Pintor, gestor de proyectos culturales y viajero infatigable, su vida es, desde 1992 a nuestros días, una sucesión de peripecias necesarias para descubrir el mundo exterior e interior. Quizás su obra sea el resultado de algunas de estas vivencias
—En Nueva York pasó usted de vivir en la Tudor City Place a vender sus pinturas en los mercadillos callejeros de West Broadway. Un impecable descenso. ¿Con o sin vértigo?
—Fue un descenso calculado y premeditado. El vértigo formaba parte del juego.
—El caso es que usted pasó de conocer áticos de renta alta a tratarse con comunidades de artistas a los que les preguntaba en qué teatro trabajaban y te contestaban que de camarero en el bar de la esquina…
—(Risas) Efectivamente. Era una frase neoyorquina muy común entonces que reflejaba una situación real.
—Era el Nueva York de antes de las Torres Gemelas pero ya amenazado por el terrorismo yihadista…
—Tan es así que estando allí sucedió el primer atentado contra las Torres Gemelas. De hecho volaron la estación de tren que había debajo de los dos edificios. Yo estaba muy cerca de la estación para coger el tren camino de New Jersey.
—En las favelas de Salvador Bahía descubrió la felicidad que da la solidaridad. —Sin duda. Y sobre todo descubrí una nueva manera de viajar. En situaciones muy extremas puedes encontrarte con valores poco habituales y mirar de otra forma a como se mira en cualquier otro viaje. A partir de entonces empecé a planear los viajes como búsqueda de otras cosas.
—En el monte Gurugú, donde tomaba apuntes de pintura, fue el único blanco rodeado de desesperados inmigrantes africanos. ¿Hay tarta para tantos en Europa?
—Desgraciadamente hoy en día no. Creo que estamos necesitados de un cambio de mentalidad colectivo que permitiera otra visión de las cosas. Y no tenerle miedo a lo nuevo. Aquella situación fue impactante. Yo fui a pintar paisajes y tipismos. Pero me encontré con la realidad de gente jugándosela por saltar la valla.
—Lo de la embajada de Panamá durante la ceremonia de coronación de Felipe VI es muy bueno. Debería contarlo.
–(Risas) Estaba en Panamá ciudad preparando un viaje a la selva del Darién, para buscar a las comunidades emberás. Y recibí una invitación de la embajada española que celebraba la coronación de Felipe VI. El chaqué me lo había dejado en Sevilla. Y fui disfrazado con una chaqueta muy brillante. Al llegar a la embajada, un grupo de señoras muy elegantes, quisieron fotografiarse conmigo. Luego me enteré que lo hicieron porque me confundieron con un galán de telenovelas. Figúrate cómo iba el tío vestido.

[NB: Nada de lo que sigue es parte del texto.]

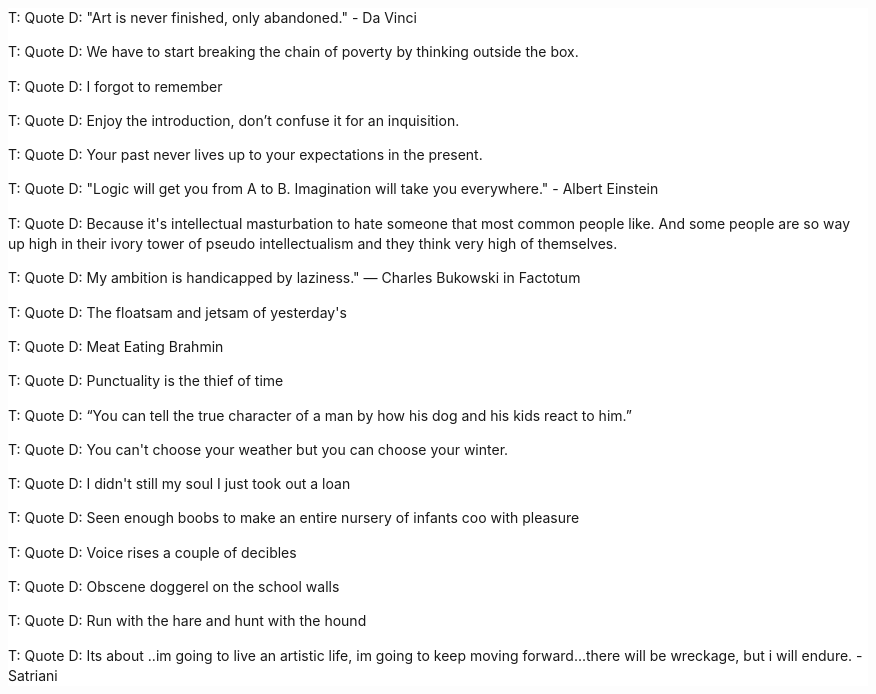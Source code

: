 T: Quote
D: "Art is never finished, only abandoned." - Da Vinci

T: Quote
D: We have to start breaking the chain of poverty by thinking outside the box.

T: Quote
D: I forgot to remember

T: Quote
D: Enjoy the introduction, don’t confuse it for an inquisition.

T: Quote
D: Your past never lives up to your expectations in the present.

T: Quote
D: "Logic will get you from A to B. Imagination will take you everywhere." - Albert Einstein

T: Quote
D: Because it's intellectual masturbation to hate someone that most common people like. And some people are so way up high in their ivory tower of pseudo intellectualism and they think very high of themselves.

T: Quote
D: My ambition is handicapped by laziness." — Charles Bukowski in Factotum

T: Quote
D: The floatsam and jetsam of yesterday's

T: Quote
D: Meat Eating Brahmin

T: Quote
D: Punctuality is the thief of time

T: Quote
D: “You can tell the true character of a man by how his dog and his kids react to him.”

T: Quote
D: You can't choose your weather but you can choose your winter.

T: Quote
D: I didn't still my soul I just took out a loan

T: Quote
D: Seen enough boobs to make an entire nursery of infants coo with pleasure

T: Quote
D: Voice rises a couple of decibles

T: Quote
D: Obscene doggerel on the school walls

T: Quote
D: Run with the hare and hunt with the hound

T: Quote
D: Its about ..im going to live an artistic life, im going to keep moving forward...there will be wreckage, but i will endure. - Satriani
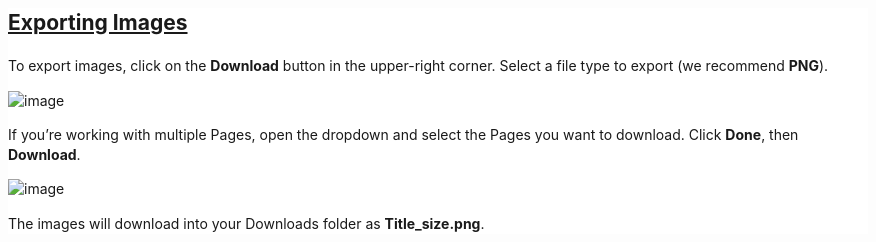 ## [Exporting Images](https://educate.liferay.com/design-tool-easil/363499 'Exporting Images')

To export images, click on the **Download** button in the upper-right corner. Select a file type to export (we recommend **PNG**).

![image](/images/easil/export-1.png)

If you’re working with multiple Pages, open the dropdown and select the Pages you want to download. Click **Done**, then **Download**.

![image](/images/easil/export-2.png)

The images will download into your Downloads folder as **Title_size.png**.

—Algo debe transmitir su imagen para que lo confundan con un actor de telenovela y la comunidad Yánesha lo nombrara hijo de honor en mitad de la selva.
—Son historias no paralelas. La primera te la acabo de explicar. La segunda fue un gran honor para mí porque aquella comunidad indígena me hizo uno de los suyos tras convivir con ellos algunos meses para desarrollar un proyecto sobre viviendas saludables.

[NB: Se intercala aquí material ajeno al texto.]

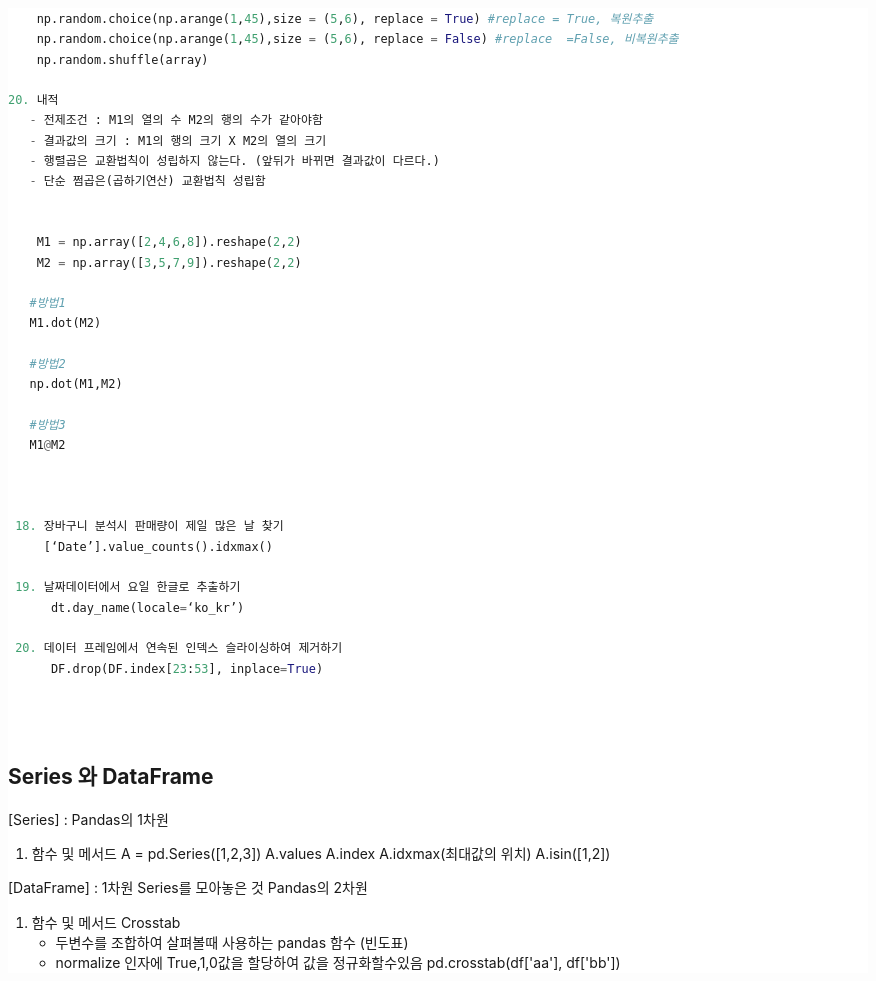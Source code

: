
 ```python
    np.random.choice(np.arange(1,45),size = (5,6), replace = True) #replace = True, 복원추출 
    np.random.choice(np.arange(1,45),size = (5,6), replace = False) #replace  =False, 비복원추출
    np.random.shuffle(array)

20. 내적
   - 전제조건 : M1의 열의 수 M2의 행의 수가 같아야함
   - 결과값의 크기 : M1의 행의 크기 X M2의 열의 크기
   - 행렬곱은 교환법칙이 성립하지 않는다. (앞뒤가 바뀌면 결과값이 다르다.)
   - 단순 쩜곱은(곱하기연산) 교환법칙 성립함


    M1 = np.array([2,4,6,8]).reshape(2,2)
    M2 = np.array([3,5,7,9]).reshape(2,2)

   #방법1
   M1.dot(M2)

   #방법2
   np.dot(M1,M2)

   #방법3
   M1@M2

     

 18. 장바구니 분석시 판매량이 제일 많은 날 찾기
     [‘Date’].value_counts().idxmax()

 19. 날짜데이터에서 요일 한글로 추출하기
      dt.day_name(locale=‘ko_kr’)

 20. 데이터 프레임에서 연속된 인덱스 슬라이싱하여 제거하기
      DF.drop(DF.index[23:53], inplace=True)

```
<br><br>

## Series 와 DataFrame
[Series] :  Pandas의 1차원
 1) 함수 및 메서드
      A = pd.Series([1,2,3])
      A.values
      A.index
      A.idxmax(최대값의 위치)
      A.isin([1,2])

[DataFrame] : 1차원 Series를 모아놓은 것 Pandas의 2차원 
 1) 함수 및 메서드
   Crosstab  
    - 두변수를 조합하여 살펴볼때 사용하는 pandas 함수 (빈도표)
    - normalize 인자에 True,1,0값을 할당하여 값을 정규화할수있음
      pd.crosstab(df['aa'], df['bb'])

—¿Centroamérica es una de las puertas por las que se accede al infierno?
—América en general es el paso a muchas cosas, entre ellas a buena parte de nuestra identidad. Al infierno se llega por cualquier sitio del mundo.
—Creo que los narcos le dieron un buen susto cuando viajaba en canoa por uno de aquellos ríos dejados de la mano de Dios.

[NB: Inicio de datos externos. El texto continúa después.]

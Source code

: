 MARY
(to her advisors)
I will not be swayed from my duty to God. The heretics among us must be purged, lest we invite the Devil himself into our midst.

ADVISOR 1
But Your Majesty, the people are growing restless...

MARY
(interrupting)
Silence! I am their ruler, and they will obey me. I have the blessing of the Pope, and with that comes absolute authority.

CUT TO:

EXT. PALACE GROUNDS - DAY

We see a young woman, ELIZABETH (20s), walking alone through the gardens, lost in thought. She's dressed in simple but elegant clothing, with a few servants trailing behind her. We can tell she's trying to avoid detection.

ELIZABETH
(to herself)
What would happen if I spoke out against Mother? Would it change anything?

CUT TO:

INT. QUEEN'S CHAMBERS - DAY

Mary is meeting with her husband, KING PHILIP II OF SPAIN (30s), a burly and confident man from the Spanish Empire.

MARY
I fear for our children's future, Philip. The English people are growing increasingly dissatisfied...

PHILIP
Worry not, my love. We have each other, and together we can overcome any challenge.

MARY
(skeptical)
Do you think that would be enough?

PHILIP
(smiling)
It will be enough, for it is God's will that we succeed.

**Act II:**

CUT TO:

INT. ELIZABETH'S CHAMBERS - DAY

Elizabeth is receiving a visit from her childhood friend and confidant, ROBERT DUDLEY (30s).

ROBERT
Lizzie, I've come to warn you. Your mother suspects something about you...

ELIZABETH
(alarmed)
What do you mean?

—A ciertas horas no es recomendable navegar por la cuenca del Tambo y Ene, en la Amazonía peruana. Yo iba en canoa y, es cierto, que en esa zona el narco somete a «inspecciones» a muchos de los barcos que navegan para evitar que alguien comercie con la coca. Y sí, alguna experiencia tuve con ellos.
—¿Por qué el consejo de ancianos de la tribu amazónica peruana Asháninkas lo tomó por un «sacaojos»?
—Los «sacaojos» es como llaman en el lenguaje local a los traficantes de órganos. En torno a esto hay una mezcla de desconfianza y superstición entre esa comunidad indígena. Desde hace varias décadas han sido muy castigados: primero por Sendero Luminoso y, hoy día, por los traficantes de madera y el narco. El «sacaojos» es una figura supersticiosa con un trasfondo real. Aquella fue una de las comunidades indígenas que con más generosidad me acogieron.
—A todos estos lugares, qué lo llevó ¿la curiosidad, la pintura o la cooperación?
—La pintura, la curiosidad y la cooperación. Por ese orden.
—Joaquin Sáenz dejó cerrada la caja de pinturas para siempre…
—Coincidimos en muchas ocasiones. Elevó la sencillez al grado de maestría.